§ EXTRACTED MATERIAL:

================

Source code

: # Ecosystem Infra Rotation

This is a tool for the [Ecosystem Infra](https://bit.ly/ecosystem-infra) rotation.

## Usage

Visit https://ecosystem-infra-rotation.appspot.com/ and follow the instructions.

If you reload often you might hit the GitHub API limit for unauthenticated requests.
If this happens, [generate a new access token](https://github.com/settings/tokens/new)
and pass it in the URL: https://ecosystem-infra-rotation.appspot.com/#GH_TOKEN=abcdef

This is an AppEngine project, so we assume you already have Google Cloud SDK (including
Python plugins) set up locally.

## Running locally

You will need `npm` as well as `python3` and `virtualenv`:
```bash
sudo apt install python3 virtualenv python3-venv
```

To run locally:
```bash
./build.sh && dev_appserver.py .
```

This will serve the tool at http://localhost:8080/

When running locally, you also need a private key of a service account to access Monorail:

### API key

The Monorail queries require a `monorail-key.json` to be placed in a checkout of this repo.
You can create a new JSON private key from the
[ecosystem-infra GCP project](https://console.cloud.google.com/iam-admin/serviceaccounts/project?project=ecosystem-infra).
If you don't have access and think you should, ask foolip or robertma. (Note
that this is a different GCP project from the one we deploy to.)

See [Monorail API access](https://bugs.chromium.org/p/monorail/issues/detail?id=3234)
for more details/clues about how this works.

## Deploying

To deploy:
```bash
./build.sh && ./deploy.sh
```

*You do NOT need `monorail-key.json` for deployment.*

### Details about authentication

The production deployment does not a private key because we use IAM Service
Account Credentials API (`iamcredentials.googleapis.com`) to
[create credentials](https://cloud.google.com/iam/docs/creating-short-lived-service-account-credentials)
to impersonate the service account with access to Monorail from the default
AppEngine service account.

================

§ WHAT IS BEING ASKED: Everything in the data above should be output exactly as it stands.

§ YOUR SOLUTION:
Source code

: # Ecosystem Infra Rotation

This is a tool for the [Ecosystem Infra](https://bit.ly/ecosystem-infra) rotation.

## Usage

Visit https://ecosystem-infra-rotation.appspot.com/ and follow the instructions.

If you reload often you might hit the GitHub API limit for unauthenticated requests.
If this happens, [generate a new access token](https://github.com/settings/tokens/new)
and pass it in the URL: https://ecosystem-infra-rotation.appspot.com/#GH_TOKEN=abcdef

This is an AppEngine project, so we assume you already have Google Cloud SDK (including
Python plugins) set up locally.

## Running locally

You will need `npm` as well as `python3` and `virtualenv`:
```bash
sudo apt install python3 virtualenv python3-venv
```

To run locally:
```bash
./build.sh && dev_appserver.py .
```

This will serve the tool at http://localhost:8080/

When running locally, you also need a private key of a service account to access Monorail:

### API key

The Monorail queries require a `monorail-key.json` to be placed in a checkout of this repo.
You can create a new JSON private key from the
[ecosystem-infra GCP project](https://console.cloud.google.com/iam-admin/serviceaccounts/project?project=ecosystem-infra).
If you don't have access and think you should, ask foolip or robertma. (Note
that this is a different GCP project from the one we deploy to.)

See [Monorail API access](https://bugs.chromium.org/p/monorail/issues/detail?id=3234)
for more details/clues about how this works.

## Deploying

To deploy:
```bash
./build.sh && ./deploy.sh
```

*You do NOT need `monorail-key.json` for deployment.*

### Details about authentication

The production deployment does not a private key because we use IAM Service
Account Credentials API (`iamcredentials.googleapis.com`) to
[create credentials](https://cloud.google.com/iam/docs/creating-short-lived-service-account-credentials)
to impersonate the service account with access to Monorail from the default
AppEngine service account.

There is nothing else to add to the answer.